De pensioenleeftijd voor werknemers onder normale arbeidsomstandigheden zal worden aangepast volgens het stappenplan dat is vastgelegd in artikel 169 van het Arbeidswetboek van 2019, en zal 62 jaar bedragen voor mannelijke werknemers in 2028 en 60 jaar voor vrouwelijke werknemers in 2035.

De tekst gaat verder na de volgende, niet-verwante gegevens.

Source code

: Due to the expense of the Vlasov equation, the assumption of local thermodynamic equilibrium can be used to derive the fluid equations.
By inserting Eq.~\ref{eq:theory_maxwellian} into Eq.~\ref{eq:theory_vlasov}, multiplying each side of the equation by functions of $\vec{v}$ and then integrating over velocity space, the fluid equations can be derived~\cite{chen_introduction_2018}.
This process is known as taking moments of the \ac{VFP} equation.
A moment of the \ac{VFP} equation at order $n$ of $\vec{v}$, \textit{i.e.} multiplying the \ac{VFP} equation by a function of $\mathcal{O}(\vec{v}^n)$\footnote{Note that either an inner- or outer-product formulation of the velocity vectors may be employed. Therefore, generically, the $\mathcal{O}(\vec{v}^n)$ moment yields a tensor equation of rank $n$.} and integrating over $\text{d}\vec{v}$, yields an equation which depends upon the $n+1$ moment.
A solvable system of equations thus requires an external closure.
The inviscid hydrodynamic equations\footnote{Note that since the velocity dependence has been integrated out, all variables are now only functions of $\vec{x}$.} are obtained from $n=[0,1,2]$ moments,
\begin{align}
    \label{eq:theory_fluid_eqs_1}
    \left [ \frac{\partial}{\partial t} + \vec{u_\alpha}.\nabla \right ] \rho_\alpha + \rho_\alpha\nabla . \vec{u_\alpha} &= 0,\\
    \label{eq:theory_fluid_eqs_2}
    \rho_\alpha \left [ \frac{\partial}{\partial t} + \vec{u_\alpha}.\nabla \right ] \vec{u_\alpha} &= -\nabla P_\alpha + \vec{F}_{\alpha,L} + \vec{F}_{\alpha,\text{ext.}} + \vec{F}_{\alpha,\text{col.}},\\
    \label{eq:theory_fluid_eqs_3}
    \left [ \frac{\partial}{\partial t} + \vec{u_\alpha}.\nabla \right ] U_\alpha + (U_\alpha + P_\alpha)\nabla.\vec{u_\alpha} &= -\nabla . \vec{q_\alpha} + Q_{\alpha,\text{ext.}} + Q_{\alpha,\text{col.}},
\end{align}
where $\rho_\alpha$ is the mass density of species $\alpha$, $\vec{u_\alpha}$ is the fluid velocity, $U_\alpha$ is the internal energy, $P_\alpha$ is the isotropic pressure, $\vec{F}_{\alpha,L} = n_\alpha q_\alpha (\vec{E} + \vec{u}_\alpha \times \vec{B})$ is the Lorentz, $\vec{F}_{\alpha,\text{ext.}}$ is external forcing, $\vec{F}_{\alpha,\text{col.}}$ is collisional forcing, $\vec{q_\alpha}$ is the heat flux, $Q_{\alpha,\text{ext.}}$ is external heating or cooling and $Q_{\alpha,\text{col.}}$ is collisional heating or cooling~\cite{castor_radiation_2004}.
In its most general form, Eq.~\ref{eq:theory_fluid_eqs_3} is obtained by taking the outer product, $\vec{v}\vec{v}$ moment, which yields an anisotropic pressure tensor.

De pensioenleeftijd in 2023 is derhalve 60 jaar en 9 maanden voor mannelijke docenten en 56 jaar voor vrouwelijke docenten. Vanaf 2024 zal de pensioenleeftijd jaarlijks met 3 maanden stijgen voor mannelijke docenten en met 4 maanden voor vrouwelijke docenten. De pensioenleeftijd voor het onderwijzend personeel zal dan 61 jaar zijn voor mannelijke docenten en 56 jaar en 4 maanden voor vrouwelijke docenten.
Illustratieve afbeelding.
Leraren kunnen met name met pensioen gaan op een lagere leeftijd dan de bovengenoemde leeftijd, maar niet meer dan 5 jaar eerder, indien zij zich in een situatie van verminderde arbeidsgeschiktheid bevinden; of werkzaam zijn in gebieden met bijzonder moeilijke sociaaleconomische omstandigheden zoals bepaald in artikel 169, lid 3, van het Arbeidswetboek.

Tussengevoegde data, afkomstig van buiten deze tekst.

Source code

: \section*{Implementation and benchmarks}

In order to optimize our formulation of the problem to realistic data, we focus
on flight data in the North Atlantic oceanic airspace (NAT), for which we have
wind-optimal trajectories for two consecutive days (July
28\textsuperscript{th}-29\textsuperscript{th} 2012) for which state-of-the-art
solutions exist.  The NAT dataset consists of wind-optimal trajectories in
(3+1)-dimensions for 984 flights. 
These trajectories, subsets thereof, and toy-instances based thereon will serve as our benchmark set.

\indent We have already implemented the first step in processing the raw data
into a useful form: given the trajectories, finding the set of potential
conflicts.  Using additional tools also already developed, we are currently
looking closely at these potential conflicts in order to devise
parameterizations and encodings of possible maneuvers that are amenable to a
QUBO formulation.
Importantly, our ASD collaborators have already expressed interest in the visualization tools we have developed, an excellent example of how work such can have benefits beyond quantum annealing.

Op basis van artikel 56 van de Sociale Verzekeringswet van 2014 worden de pensioenen van leraren berekend met behulp van de volgende formule:
Maandelijks pensioen = Uitkeringspercentage x Gemiddeld maandelijks salaris dat wordt gebruikt voor sociale verzekeringspremies.
Mannelijke werknemers die 20 jaar lang premie hebben betaald voor de sociale verzekering, hebben recht op 45% van hun salaris. Daarna komt daar voor elk extra jaar 2% bij. De maximale uitkering bedraagt 75%.
Vrouwelijke werknemers die 15 jaar lang premie hebben betaald voor de sociale verzekering, hebben recht op 45% van hun salaris. Daarna komt daar voor elk extra jaar 2% bij. De maximale uitkering bedraagt 75%.
In geval van vervroegde pensionering als gevolg van verminderde arbeidsgeschiktheid, wordt de uitkering verlaagd met 2% per jaar vervroegde pensionering.
Bijvoorbeeld: leraar A heeft 25 jaar lang premie betaald voor de verplichte sociale verzekering. Wanneer deze leraar met pensioen gaat, zal het pensioenbedrag als volgt zijn:
Wie 20 jaar lang premie heeft betaald voor de sociale verzekering, heeft recht op 45% van zijn of haar uitkering.
Gedurende de resterende 5 jaar van de sociale premies ontvangt u 5 x 2% = 10%.
Het totale pensioenpercentage voor leraar A = 45% + 10% = 55%.
Laten we aannemen dat het gemiddelde maandsalaris voor de sociale premies van leraar A 9 miljoen VND per maand is. De verplichte sociale premies worden berekend op basis van het maandsalaris van de werknemer. Dit omvat bijdragen aan het pensioen- en overlijdensfonds; het ziekte- en moederschapsfonds; en het fonds voor arbeidsongevallen en -ziekten.
Op basis van het salaris van de werknemer bedraagt de verplichte sociale premie 32%. Hiervan betaalt de werknemer 10,5% van zijn salaris en de werkgever 21,5% van het maandelijks salaris dat onderworpen is aan sociale premies.
Ervan uitgaande dat het gemiddelde maandloon voor sociale premies 9 miljoen VND bedraagt, zou het pensioen van meneer A. dus 55% x 9 miljoen VND = 4,95 miljoen VND per maand zijn.